### Task instructions
For the records below, say how many lines contain the string "friendlyUniqueId". Give the number only.
━━━ Information
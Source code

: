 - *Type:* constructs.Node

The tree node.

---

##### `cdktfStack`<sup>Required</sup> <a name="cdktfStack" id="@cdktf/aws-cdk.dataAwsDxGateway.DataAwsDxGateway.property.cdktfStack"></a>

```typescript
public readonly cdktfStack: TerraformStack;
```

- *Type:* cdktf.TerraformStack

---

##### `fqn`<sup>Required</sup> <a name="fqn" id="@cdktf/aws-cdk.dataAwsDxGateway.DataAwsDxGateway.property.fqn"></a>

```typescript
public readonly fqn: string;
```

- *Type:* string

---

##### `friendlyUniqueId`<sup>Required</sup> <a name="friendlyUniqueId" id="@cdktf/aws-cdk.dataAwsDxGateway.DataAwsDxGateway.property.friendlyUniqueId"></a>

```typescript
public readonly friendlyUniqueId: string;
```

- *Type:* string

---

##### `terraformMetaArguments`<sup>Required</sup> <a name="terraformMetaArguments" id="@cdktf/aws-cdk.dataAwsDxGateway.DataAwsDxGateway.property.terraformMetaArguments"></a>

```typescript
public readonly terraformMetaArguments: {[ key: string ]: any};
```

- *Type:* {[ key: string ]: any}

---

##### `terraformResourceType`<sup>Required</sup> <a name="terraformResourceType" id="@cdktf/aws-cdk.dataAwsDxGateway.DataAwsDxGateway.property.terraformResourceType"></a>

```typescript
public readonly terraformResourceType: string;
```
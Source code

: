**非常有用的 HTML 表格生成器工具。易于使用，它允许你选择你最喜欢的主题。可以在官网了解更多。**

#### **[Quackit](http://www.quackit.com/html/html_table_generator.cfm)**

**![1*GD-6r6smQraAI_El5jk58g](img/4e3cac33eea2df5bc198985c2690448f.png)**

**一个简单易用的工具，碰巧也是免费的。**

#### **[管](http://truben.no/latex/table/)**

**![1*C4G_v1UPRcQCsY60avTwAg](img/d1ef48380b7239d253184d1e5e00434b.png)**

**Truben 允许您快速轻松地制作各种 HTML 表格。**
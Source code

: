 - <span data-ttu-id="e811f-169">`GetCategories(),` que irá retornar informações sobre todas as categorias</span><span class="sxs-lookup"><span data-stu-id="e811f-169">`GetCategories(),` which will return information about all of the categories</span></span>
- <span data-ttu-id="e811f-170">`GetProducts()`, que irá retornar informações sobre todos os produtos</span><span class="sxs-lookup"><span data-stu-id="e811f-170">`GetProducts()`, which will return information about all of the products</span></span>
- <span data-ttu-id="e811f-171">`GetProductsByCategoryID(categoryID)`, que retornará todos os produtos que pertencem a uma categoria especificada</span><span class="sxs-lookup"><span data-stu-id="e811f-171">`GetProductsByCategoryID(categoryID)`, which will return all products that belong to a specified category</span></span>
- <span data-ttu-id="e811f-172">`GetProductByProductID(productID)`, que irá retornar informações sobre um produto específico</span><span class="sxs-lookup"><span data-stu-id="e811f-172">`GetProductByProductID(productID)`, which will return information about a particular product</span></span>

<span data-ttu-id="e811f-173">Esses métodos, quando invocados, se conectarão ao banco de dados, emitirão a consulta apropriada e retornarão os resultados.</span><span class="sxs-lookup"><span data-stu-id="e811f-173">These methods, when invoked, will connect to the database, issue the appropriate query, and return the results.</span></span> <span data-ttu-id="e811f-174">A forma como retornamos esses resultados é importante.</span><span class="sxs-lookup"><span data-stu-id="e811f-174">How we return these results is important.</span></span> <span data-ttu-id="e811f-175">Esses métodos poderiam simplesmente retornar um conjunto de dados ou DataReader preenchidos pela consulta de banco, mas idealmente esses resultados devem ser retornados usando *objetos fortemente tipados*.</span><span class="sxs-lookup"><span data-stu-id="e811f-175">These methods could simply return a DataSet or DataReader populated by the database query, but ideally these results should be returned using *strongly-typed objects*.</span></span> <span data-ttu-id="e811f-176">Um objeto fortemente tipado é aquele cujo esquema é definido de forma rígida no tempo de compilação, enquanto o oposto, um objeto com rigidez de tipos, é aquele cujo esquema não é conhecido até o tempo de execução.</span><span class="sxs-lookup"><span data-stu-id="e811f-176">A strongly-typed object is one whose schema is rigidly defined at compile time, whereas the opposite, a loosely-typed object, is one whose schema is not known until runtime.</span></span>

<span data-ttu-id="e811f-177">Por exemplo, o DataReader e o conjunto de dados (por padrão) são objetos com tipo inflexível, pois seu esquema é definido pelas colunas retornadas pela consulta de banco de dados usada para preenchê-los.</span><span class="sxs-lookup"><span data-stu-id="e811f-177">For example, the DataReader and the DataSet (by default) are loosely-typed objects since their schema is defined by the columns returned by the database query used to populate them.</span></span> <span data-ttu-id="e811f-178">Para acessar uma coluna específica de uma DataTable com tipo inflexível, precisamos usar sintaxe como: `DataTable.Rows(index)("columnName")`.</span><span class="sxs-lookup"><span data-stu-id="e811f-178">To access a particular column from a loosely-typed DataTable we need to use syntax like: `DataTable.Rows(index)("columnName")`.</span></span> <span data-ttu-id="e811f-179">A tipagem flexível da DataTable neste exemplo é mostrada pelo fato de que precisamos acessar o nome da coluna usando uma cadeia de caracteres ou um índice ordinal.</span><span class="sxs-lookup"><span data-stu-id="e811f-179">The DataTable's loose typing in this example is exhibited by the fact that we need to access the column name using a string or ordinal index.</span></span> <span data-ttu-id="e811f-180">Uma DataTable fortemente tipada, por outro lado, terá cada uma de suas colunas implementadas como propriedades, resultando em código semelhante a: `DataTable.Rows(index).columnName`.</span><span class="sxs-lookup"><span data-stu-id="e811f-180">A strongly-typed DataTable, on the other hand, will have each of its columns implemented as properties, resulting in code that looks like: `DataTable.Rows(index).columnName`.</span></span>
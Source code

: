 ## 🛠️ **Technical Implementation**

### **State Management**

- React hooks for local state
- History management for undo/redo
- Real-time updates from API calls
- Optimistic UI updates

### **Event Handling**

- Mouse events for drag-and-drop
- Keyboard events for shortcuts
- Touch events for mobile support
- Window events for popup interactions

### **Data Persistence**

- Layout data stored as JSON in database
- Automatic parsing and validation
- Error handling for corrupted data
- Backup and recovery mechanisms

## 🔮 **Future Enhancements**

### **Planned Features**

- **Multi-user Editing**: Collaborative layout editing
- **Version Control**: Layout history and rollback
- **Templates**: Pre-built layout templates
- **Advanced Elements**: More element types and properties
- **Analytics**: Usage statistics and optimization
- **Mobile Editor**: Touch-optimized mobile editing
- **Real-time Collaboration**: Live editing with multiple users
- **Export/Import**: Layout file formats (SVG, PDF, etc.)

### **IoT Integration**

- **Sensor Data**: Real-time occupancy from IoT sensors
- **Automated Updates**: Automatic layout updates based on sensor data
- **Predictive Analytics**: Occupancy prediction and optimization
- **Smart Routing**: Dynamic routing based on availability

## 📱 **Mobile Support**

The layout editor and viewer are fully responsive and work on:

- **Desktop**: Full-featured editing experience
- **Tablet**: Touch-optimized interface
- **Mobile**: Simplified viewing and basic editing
━━━━━━
### Response to the exercise
2